» Directions for this task
Work through the data line by line, gathering every line that has the word "which".

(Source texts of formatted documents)
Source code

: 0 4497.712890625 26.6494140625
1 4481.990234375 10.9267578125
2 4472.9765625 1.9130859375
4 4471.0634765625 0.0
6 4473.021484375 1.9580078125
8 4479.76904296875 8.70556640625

...

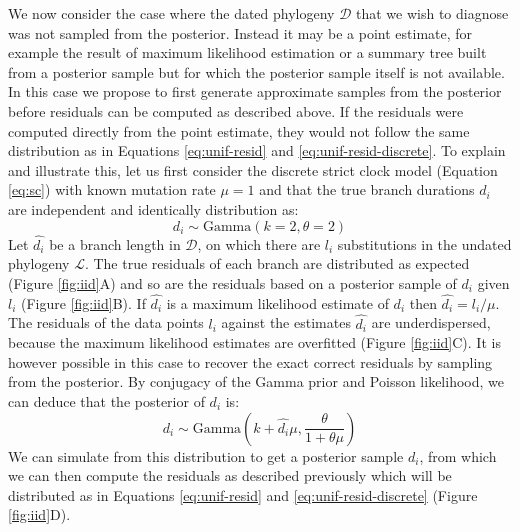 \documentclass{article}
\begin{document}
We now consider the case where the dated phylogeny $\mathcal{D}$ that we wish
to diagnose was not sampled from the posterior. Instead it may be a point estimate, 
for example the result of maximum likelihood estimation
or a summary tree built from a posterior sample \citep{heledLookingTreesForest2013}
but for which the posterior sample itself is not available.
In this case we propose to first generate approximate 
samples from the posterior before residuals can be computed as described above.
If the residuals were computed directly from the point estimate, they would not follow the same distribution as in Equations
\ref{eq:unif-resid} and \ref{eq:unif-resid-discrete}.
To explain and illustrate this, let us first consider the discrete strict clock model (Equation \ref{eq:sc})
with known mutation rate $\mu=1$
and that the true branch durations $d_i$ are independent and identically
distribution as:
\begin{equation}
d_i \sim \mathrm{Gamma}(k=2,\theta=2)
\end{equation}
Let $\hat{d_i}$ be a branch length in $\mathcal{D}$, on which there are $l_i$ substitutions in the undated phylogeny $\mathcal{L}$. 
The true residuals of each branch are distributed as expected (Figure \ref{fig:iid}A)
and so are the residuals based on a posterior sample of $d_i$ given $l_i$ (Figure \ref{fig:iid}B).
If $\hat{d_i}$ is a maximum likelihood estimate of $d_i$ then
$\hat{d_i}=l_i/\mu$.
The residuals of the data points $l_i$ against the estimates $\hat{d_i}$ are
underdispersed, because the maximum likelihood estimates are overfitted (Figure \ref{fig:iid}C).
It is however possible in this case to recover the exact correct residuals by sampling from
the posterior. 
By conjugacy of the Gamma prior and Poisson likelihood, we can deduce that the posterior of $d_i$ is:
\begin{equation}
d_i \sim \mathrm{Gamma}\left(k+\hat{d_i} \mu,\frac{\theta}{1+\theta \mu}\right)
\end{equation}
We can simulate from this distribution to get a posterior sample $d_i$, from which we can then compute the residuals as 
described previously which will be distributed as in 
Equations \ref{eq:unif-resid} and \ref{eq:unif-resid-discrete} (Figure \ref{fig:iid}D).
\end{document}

» Worked solution
but for which the posterior sample itself is not available.
Let $\hat{d_i}$ be a branch length in $\mathcal{D}$, on which there are $l_i$ substitutions in the undated phylogeny $\mathcal{L}$. 
We can simulate from this distribution to get a posterior sample $d_i$, from which we can then compute the residuals as 
described previously which will be distributed as in 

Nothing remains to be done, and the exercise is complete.